***** Provided records

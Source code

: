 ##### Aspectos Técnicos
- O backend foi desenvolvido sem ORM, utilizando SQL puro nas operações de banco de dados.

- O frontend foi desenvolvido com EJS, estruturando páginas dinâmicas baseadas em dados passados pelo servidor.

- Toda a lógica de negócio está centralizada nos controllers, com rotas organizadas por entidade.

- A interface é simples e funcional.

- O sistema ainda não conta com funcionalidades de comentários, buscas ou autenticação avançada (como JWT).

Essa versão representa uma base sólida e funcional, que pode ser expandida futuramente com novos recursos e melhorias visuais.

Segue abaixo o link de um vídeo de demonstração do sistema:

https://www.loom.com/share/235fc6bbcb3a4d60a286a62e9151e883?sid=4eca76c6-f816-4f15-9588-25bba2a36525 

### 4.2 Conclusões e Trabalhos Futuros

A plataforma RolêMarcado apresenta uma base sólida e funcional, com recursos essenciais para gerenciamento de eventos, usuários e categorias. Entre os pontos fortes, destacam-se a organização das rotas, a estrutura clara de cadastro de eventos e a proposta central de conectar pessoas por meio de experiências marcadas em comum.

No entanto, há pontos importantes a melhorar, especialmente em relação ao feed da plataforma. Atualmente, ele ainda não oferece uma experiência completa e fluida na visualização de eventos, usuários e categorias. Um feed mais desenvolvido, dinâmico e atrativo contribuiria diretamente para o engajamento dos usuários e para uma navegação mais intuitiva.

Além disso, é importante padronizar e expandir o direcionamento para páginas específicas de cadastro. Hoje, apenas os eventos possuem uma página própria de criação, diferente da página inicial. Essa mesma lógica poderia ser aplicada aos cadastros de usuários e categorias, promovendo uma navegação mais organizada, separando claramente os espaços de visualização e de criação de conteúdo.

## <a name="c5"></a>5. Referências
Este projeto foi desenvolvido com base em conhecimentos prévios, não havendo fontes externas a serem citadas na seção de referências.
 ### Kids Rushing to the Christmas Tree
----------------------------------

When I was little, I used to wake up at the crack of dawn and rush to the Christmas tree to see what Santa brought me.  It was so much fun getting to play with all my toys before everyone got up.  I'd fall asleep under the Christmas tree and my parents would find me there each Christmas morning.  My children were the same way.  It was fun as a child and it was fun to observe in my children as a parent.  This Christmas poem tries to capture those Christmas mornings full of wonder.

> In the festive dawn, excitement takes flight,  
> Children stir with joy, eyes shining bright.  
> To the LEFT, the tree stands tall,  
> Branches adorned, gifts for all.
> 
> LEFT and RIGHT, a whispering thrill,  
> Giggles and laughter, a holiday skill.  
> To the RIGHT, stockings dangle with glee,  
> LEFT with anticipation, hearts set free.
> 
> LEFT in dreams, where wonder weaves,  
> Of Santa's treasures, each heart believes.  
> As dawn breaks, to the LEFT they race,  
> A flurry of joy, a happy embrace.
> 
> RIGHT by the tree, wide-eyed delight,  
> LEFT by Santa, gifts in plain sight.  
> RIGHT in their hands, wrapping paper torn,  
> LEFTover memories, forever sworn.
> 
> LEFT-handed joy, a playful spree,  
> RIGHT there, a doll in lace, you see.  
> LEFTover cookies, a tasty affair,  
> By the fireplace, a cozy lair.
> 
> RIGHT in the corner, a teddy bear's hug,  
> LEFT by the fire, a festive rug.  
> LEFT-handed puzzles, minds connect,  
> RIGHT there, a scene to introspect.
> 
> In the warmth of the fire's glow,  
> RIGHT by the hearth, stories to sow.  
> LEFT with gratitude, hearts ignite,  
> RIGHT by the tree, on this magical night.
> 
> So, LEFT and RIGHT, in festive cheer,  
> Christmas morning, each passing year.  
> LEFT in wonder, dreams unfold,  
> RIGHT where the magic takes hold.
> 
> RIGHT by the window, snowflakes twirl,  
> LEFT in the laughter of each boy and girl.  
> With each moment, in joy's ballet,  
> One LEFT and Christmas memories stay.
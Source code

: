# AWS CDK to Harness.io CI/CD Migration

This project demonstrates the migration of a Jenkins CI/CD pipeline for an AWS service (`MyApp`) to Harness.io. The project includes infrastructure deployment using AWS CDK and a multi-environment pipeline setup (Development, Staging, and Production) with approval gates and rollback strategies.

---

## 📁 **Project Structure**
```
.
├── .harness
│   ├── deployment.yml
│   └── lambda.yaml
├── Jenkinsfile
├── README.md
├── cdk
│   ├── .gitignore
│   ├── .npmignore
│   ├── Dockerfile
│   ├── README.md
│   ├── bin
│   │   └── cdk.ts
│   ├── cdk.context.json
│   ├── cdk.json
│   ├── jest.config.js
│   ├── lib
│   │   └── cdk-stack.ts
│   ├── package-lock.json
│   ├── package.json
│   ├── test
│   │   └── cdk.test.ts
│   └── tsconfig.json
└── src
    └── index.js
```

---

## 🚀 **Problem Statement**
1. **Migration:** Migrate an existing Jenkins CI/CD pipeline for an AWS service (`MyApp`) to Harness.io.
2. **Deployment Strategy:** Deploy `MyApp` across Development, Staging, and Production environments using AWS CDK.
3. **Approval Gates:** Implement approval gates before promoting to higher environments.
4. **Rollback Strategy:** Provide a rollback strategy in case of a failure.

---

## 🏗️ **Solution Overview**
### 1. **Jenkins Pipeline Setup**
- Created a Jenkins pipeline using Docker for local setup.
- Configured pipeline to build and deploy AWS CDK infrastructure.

**********

**What you have to do**
The lines needed are those in the data above that hold the string "cadastro"; copy each of them.

**Answer space**
A plataforma RolêMarcado apresenta uma base sólida e funcional, com recursos essenciais para gerenciamento de eventos, usuários e categorias. Entre os pontos fortes, destacam-se a organização das rotas, a estrutura clara de cadastro de eventos e a proposta central de conectar pessoas por meio de experiências marcadas em comum.
Além disso, é importante padronizar e expandir o direcionamento para páginas específicas de cadastro. Hoje, apenas os eventos possuem uma página própria de criação, diferente da página inicial. Essa mesma lógica poderia ser aplicada aos cadastros de usuários e categorias, promovendo uma navegação mais organizada, separando claramente os espaços de visualização e de criação de conteúdo.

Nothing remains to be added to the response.